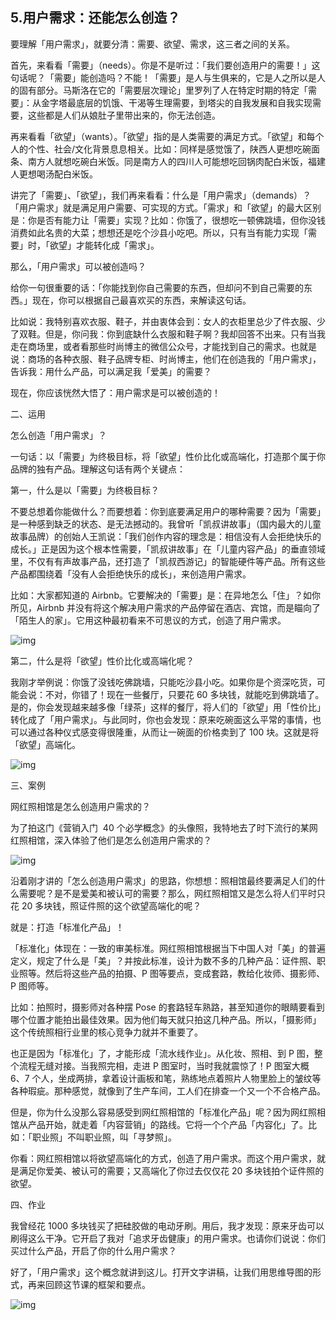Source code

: ## 5.用户需求：还能怎么创造？
要理解「用户需求」，就要分清：需要、欲望、需求，这三者之间的关系。


首先，来看看「需要」（needs）。你是不是听过：「我们要创造用户的需要！」这句话呢？「需要」能创造吗？不能！「需要」是人与生俱来的，它是人之所以是人的固有部分。马斯洛在它的「需要层次理论」里罗列了人在特定时期的特定「需要」：从金字塔最底层的饥饿、干渴等生理需要，到塔尖的自我发展和自我实现需要，这些都是人们从娘肚子里带出来的，你无法创造。


再来看看「欲望」（wants）。「欲望」指的是人类需要的满足方式。「欲望」和每个人的个性、社会/文化背景息息相关。比如：同样是感觉饿了，陕西人更想吃碗面条、南方人就想吃碗白米饭。同是南方人的四川人可能想吃回锅肉配白米饭，福建人更想喝汤配白米饭。


讲完了「需要」、「欲望」，我们再来看看：什么是「用户需求」（demands）？「用户需求」就是满足用户需要、可实现的方式。「需求」和「欲望」的最大区别是：你是否有能力让「需要」实现？比如：你饿了，很想吃一顿佛跳墙，但你没钱消费如此名贵的大菜；想想还是吃个沙县小吃吧。所以，只有当有能力实现「需要」时，「欲望」才能转化成「需求」。


那么，「用户需求」可以被创造吗？


给你一句很重要的话：「你能找到你自己需要的东西，但却问不到自己需要的东西。」现在，你可以根据自己最喜欢买的东西，来解读这句话。


比如说：我特别喜欢衣服、鞋子，并由衷体会到：女人的衣柜里总少了件衣服、少了双鞋。但是，你问我：你到底缺什么衣服和鞋子啊？我却回答不出来。只有当我走在商场里，或者看那些时尚博主的微信公众号，才能找到自己的需求。也就是说：商场的各种衣服、鞋子品牌专柜、时尚博主，他们在创造我的「用户需求」，告诉我：用什么产品，可以满足我「爱美」的需要？


现在，你应该恍然大悟了：用户需求是可以被创造的！


二、运用


怎么创造「用户需求」？


一句话：以「需要」为终极目标，将「欲望」性价比化或高端化，打造那个属于你品牌的独有产品。理解这句话有两个关键点：


第一，什么是以「需要」为终极目标？


不要总想着你能做什么？而要想着：你到底要满足用户的哪种需要？因为「需要」是一种感到缺乏的状态、是无法撼动的。我曾听「凯叔讲故事」（国内最大的儿童故事品牌）的创始人王凯说：「我们创作内容的理念是：相信没有人会拒绝快乐的成长。」正是因为这个根本性需要，「凯叔讲故事」在「儿童内容产品」的垂直领域里，不仅有有声故事产品，还打造了「凯叔西游记」的智能硬件等产品。所有这些产品都围绕着「没有人会拒绝快乐的成长」，来创造用户需求。


比如：大家都知道的 Airbnb。它要解决的「需要」是：在异地怎么「住」？如你所见，Airbnb 并没有将这个解决用户需求的产品停留在酒店、宾馆，而是瞄向了「陌生人的家」。它用这种最初看来不可思议的方式，创造了用户需求。


  



![img](https://pic2.zhimg.com/v2-1652dda9ae5e78c78d16d6108d4dbbb2.webp)

第二，什么是将「欲望」性价比化或高端化呢？


我刚才举例说：你饿了没钱吃佛跳墙，只能吃沙县小吃。如果你是个资深吃货，可能会说：不对，你错了！现在一些餐厅，只要花 60 多块钱，就能吃到佛跳墙了。是的，你会发现越来越多像「绿茶」这样的餐厅，将人们的「欲望」用「性价比」转化成了「用户需求」。与此同时，你也会发现：原来吃碗面这么平常的事情，也可以通过各种仪式感变得很隆重，从而让一碗面的价格卖到了 100 块。这就是将「欲望」高端化。


  



![img](https://pic2.zhimg.com/v2-5b6e399497151353f2f5f9bb746d5068.webp)

三、案例


网红照相馆是怎么创造用户需求的？


为了拍这门《营销入门  40 个必学概念》的头像照，我特地去了时下流行的某网红照相馆，深入体验了他们是怎么创造用户需求的？  




![img](https://pic1.zhimg.com/v2-f193c43d214cab733c7fb5fdac9bb387.webp)

沿着刚才讲的「怎么创造用户需求」的思路，你想想：照相馆最终要满足人们的什么需要呢？是不是爱美和被认可的需要？那么，网红照相馆又是怎么将人们平时只花 20 多块钱，照证件照的这个欲望高端化的呢？


就是：打造「标准化产品」！


「标准化」体现在：一致的审美标准。网红照相馆根据当下中国人对「美」的普遍定义，规定了什么是「美」？并按此标准，设计为数不多的几种产品：证件照、职业照等。然后将这些产品的拍摄、P 图等要点，变成套路，教给化妆师、摄影师、P 图师等。


比如：拍照时，摄影师对各种摆 Pose 的套路轻车熟路，甚至知道你的眼睛要看到哪个位置才能拍出最佳效果。因为他们每天就只拍这几种产品。所以，「摄影师」这个传统照相行业里的核心竞争力就并不重要了。


也正是因为「标准化」了，才能形成「流水线作业」。从化妆、照相、到 P 图，整个流程无缝对接。当我照完相，走进 P 图室时，当时我就震惊了！P 图室大概 6、7 个人，坐成两排，拿着设计画板和笔，熟练地点着照片人物里脸上的皱纹等各种瑕疵。那种感觉，就像到了生产车间，工人们在排查一个又一个不合格产品。


但是，你为什么没那么容易感受到网红照相馆的「标准化产品」呢？因为网红照相馆从产品开始，就走着「内容营销」的路线。它将一个个产品「内容化」了。比如：「职业照」不叫职业照，叫「寻梦照」。


你看：网红照相馆以将欲望高端化的方式，创造了用户需求。而这个用户需求，就是满足你爱美、被认可的需要；又高端化了你过去仅仅花 20 多块钱拍个证件照的欲望。


四、作业


我曾经花 1000 多块钱买了把硅胶做的电动牙刷。用后，我才发现：原来牙齿可以刷得这么干净。它开启了我对「追求牙齿健康」的用户需求。也请你们说说：你们买过什么产品，开启了你的什么用户需求？


好了，「用户需求」这个概念就讲到这儿。打开文字讲稿，让我们用思维导图的形式，再来回顾这节课的框架和要点。  




![img](https://pic1.zhimg.com/v2-7725d7ef79550bf63ff37101f1fe9cb0.webp)
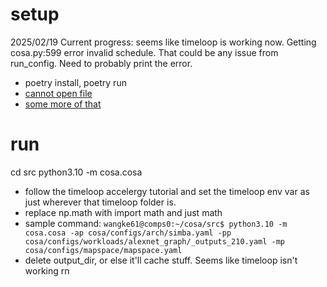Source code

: # setup
2025/02/19 Current progress: seems like timeloop is working now. Getting cosa.py:599 error invalid schedule. That could be any issue from run_config. Need to probably print the error. 
- poetry install, poetry run
- [cannot open file](https://stackoverflow.com/questions/480764/linux-error-while-loading-shared-libraries-cannot-open-shared-object-file-no-s)
- [some more of that](https://forum.cardano.org/t/error-cardano-node-error-while-loading-shared-libraries-libsodium-so-23-cannot-open-shared-object-file-no-such-file-or-directory/39820/2)

# run

cd src
python3.10 -m cosa.cosa

- follow the timeloop accelergy tutorial and set the timeloop env var as just wherever that timeloop folder is.
- replace np.math with import math and just math
- sample command: `wangke61@comps0:~/cosa/src$ python3.10 -m cosa.cosa -ap cosa/configs/arch/simba.yaml -pp cosa/configs/workloads/alexnet_graph/_outputs_210.yaml -mp cosa/configs/mapspace/mapspace.yaml`
- delete output_dir, or else it'll cache stuff. Seems like timeloop isn't working rn
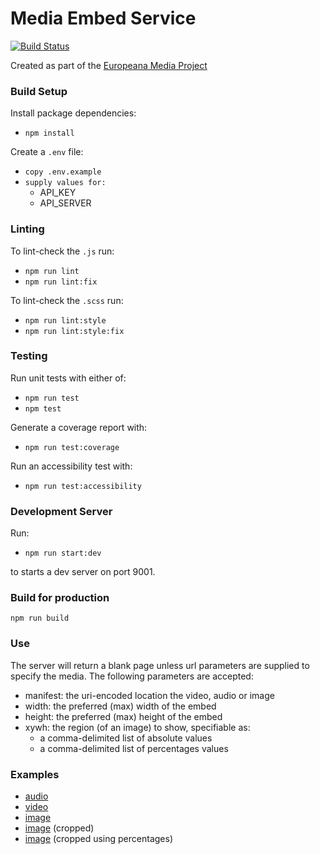 # Media Embed Service

[![Build Status](https://travis-ci.com/europeana/media-embed-service.svg?branch=master)](https://travis-ci.com/europeana/media-embed-service)

Created as part of the [Europeana Media Project](https://pro.europeana.eu/project/europeana-media)

### Build Setup

Install package dependencies:
* `npm install`

Create a `.env` file:
* `copy .env.example`
* `supply values for:`
  * API_KEY
  * API_SERVER

### Linting
To lint-check the `.js` run:
* `npm run lint`
* `npm run lint:fix`

To lint-check the `.scss` run:

* `npm run lint:style`
* `npm run lint:style:fix`

### Testing

Run unit tests with either of:
* `npm run test`
* `npm test`

Generate a coverage report with:
* `npm run test:coverage`

Run an accessibility test with:
* `npm run test:accessibility`

### Development Server

Run:
* `npm run start:dev`

to starts a dev server on port 9001.

### Build for production

`npm run build`

### Use

The server will return a blank page unless url parameters are supplied to specify the media.  The following parameters are accepted:

* manifest: the uri-encoded location the video, audio or image
* width: the preferred (max) width of the embed
* height: the preferred (max) height of the embed
* xywh: the region (of an image) to show, specifiable as:
  * a comma-delimited list of absolute values
  * a comma-delimited list of percentages values

### Examples

* [audio](http://europeana-media-video-embed.eanadev.org/?width=960&height=320&manifest=https%3A%2F%2Fiiif.europeana.eu%2Fpresentation%2F2059213%2Fdata_sounds_8961%2Fmanifest%3Fformat%3D3%26wskey%3Dapi2demo)
* [video](http://europeana-media-video-embed.eanadev.org/?width=960&height=620&manifest=https%3A%2F%2Fiiif-api-test.eanadev.org%2Fpresentation%2F2051926%2Fdata_euscreenXL_EUS_3C083B8925D2E14C954507769E47992A%2Fmanifest%3Fformat%3D3%26wskey%3Dapi2demo)
* [image](http://europeana-media-video-embed.eanadev.org/?width=800&height=300&manifest=https%3A%2F%2Fiiif.europeana.eu%2Fpresentation%2F2021672%2Fresource_document_mauritshuis_670%2Fmanifest%3Fformat%3D3%26wskey%3Dapi2demo)
* [image](http://europeana-media-video-embed.eanadev.org/?xywh=2534,0,2534,3000&width=800&height=300&manifest=https%3A%2F%2Fiiif.europeana.eu%2Fpresentation%2F2021672%2Fresource_document_mauritshuis_670%2Fmanifest%3Fformat%3D3%26wskey%3Dapi2demo) (cropped)
* [image](http://europeana-media-video-embed.eanadev.org/?xywh=percent:0,0,50,50&width=800&height=300&manifest=https%3A%2F%2Fiiif.europeana.eu%2Fpresentation%2F2021672%2Fresource_document_mauritshuis_670%2Fmanifest%3Fformat%3D3%26wskey%3Dapi2demo) (cropped using percentages)
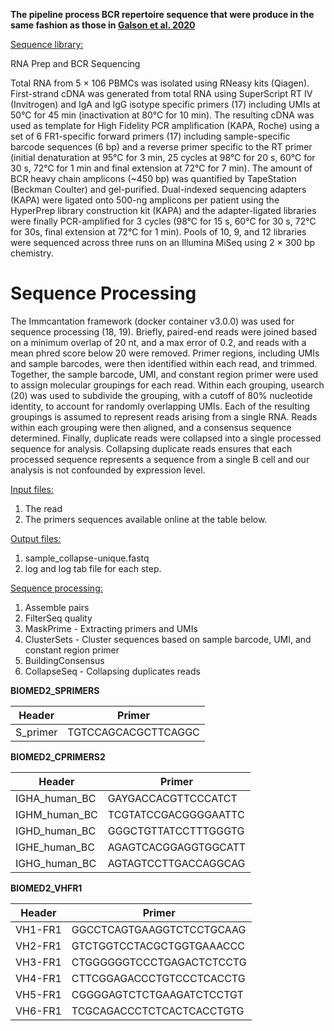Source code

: **The pipeline process BCR repertoire sequence that were produce in the same fashion as those in [Galson et al. 2020](https://www.frontiersin.org/articles/10.3389/fimmu.2020.605170)**

<u>Sequence library:</u>


RNA Prep and BCR Sequencing

Total RNA from 5 × 106 PBMCs was isolated using RNeasy kits (Qiagen). First-strand cDNA was generated from total RNA using SuperScript RT IV (Invitrogen) and IgA and IgG isotype specific primers (17) including UMIs at 50°C for 45 min (inactivation at 80°C for 10 min).
The resulting cDNA was used as template for High Fidelity PCR amplification (KAPA, Roche) using a set of 6 FR1-specific forward primers (17) including sample-specific barcode sequences (6 bp) and a reverse primer specific to the RT primer (initial denaturation at 95°C for 3 min, 25 cycles at 98°C for 20 s, 60°C for 30 s, 72°C for 1 min and final extension at 72°C for 7 min). The amount of BCR heavy chain amplicons (~450 bp) was quantified by TapeStation (Beckman Coulter) and gel-purified.
Dual-indexed sequencing adapters (KAPA) were ligated onto 500-ng amplicons per patient using the HyperPrep library construction kit (KAPA) and the adapter-ligated libraries were finally PCR-amplified for 3 cycles (98°C for 15 s, 60°C for 30 s, 72°C for 30s, final extension at 72°C for 1 min). Pools of 10, 9, and 12 libraries were sequenced across three runs on an Illumina MiSeq using 2 × 300 bp chemistry.
# Sequence Processing
The Immcantation framework (docker container v3.0.0) was used for sequence processing (18, 19). Briefly, paired-end reads were joined based on a minimum overlap of 20 nt, and a max error of 0.2, and reads with a mean phred score below 20 were removed. Primer regions, including UMIs and sample barcodes, were then identified within each read, and trimmed. Together, the sample barcode, UMI, and constant region primer were used to assign molecular groupings for each read. Within each grouping, usearch (20) was used to subdivide the grouping, with a cutoff of 80% nucleotide identity, to account for randomly overlapping UMIs. Each of the resulting groupings is assumed to represent reads arising from a single RNA. Reads within each grouping were then aligned, and a consensus sequence determined. Finally, duplicate reads were collapsed into a single processed sequence for analysis. Collapsing duplicate reads ensures that each processed sequence represents a sequence from a single B cell and our analysis is not confounded by expression level.


<u>Input files:</u>

1. The read 
2. The primers sequences available online at the table below.


<u>Output files:</u>

1. sample_collapse-unique.fastq
2. log and log tab file for each step.


<u>Sequence processing:</u>

1. Assemble pairs
2. FilterSeq quality
3. MaskPrime - Extracting primers and UMIs
4. ClusterSets - Cluster sequences based on sample barcode, UMI, and constant region primer
5. BuildingConsensus
6. CollapseSeq - Collapsing duplicates reads




**BIOMED2_SPRIMERS**

| Header     | Primer |
| ----------- | ----------- |
| S_primer   | TGTCCAGCACGCTTCAGGC       |


**BIOMED2_CPRIMERS2**


| Header     | Primer |
| ----------- | ----------- |
| IGHA_human_BC | GAYGACCACGTTCCCATCT        |
| IGHM_human_BC | TCGTATCCGACGGGGAATTC       |
| IGHD_human_BC | GGGCTGTTATCCTTTGGGTG       |
| IGHE_human_BC | AGAGTCACGGAGGTGGCATT       |
| IGHG_human_BC | AGTAGTCCTTGACCAGGCAG       |


**BIOMED2_VHFR1**

| Header     | Primer |
| ----------- | ----------- |
| VH1-FR1   | GGCCTCAGTGAAGGTCTCCTGCAAG       |
| VH2-FR1   | GTCTGGTCCTACGCTGGTGAAACCC       |
| VH3-FR1   | CTGGGGGGTCCCTGAGACTCTCCTG       |
| VH4-FR1   | CTTCGGAGACCCTGTCCCTCACCTG       |
| VH5-FR1   | CGGGGAGTCTCTGAAGATCTCCTGT       |
| VH6-FR1   | TCGCAGACCCTCTCACTCACCTGTG       |
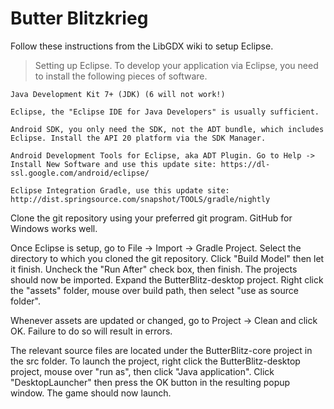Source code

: # Butter Blitzkrieg

Follow these instructions from the LibGDX wiki to setup Eclipse.

>Setting up Eclipse.
>To develop your application via Eclipse, you need to install the following pieces of software.

    Java Development Kit 7+ (JDK) (6 will not work!)
    
    Eclipse, the "Eclipse IDE for Java Developers" is usually sufficient.
    
    Android SDK, you only need the SDK, not the ADT bundle, which includes Eclipse. Install the API 20 platform via the SDK Manager.
    
    Android Development Tools for Eclipse, aka ADT Plugin. Go to Help -> Install New Software and use this update site: https://dl-ssl.google.com/android/eclipse/
    
    Eclipse Integration Gradle, use this update site: http://dist.springsource.com/snapshot/TOOLS/gradle/nightly

Clone the git repository using your preferred git program. GitHub for Windows works well.

Once Eclipse is setup, go to File -> Import -> Gradle Project. Select the directory to which you cloned the git repository. Click "Build Model" then let it finish. Uncheck the "Run After" check box, then finish. The projects should now be imported. Expand the ButterBlitz-desktop project. Right click the "assets" folder, mouse over build path, then select "use as source folder".

Whenever assets are updated or changed, go to Project -> Clean and click OK. Failure to do so will result in errors.

The relevant source files are located under the ButterBlitz-core project in the src folder. To launch the project, right click the ButterBlitz-desktop project, mouse over "run as", then click "Java application". Click "DesktopLauncher" then press the OK button in the resulting popup window. The game should now launch.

## The task
Which lines of the listing contain the string "following"? Copy each of them.

## Exercise output
The server will return a blank page unless url parameters are supplied to specify the media.  The following parameters are accepted:
>To develop your application via Eclipse, you need to install the following pieces of software.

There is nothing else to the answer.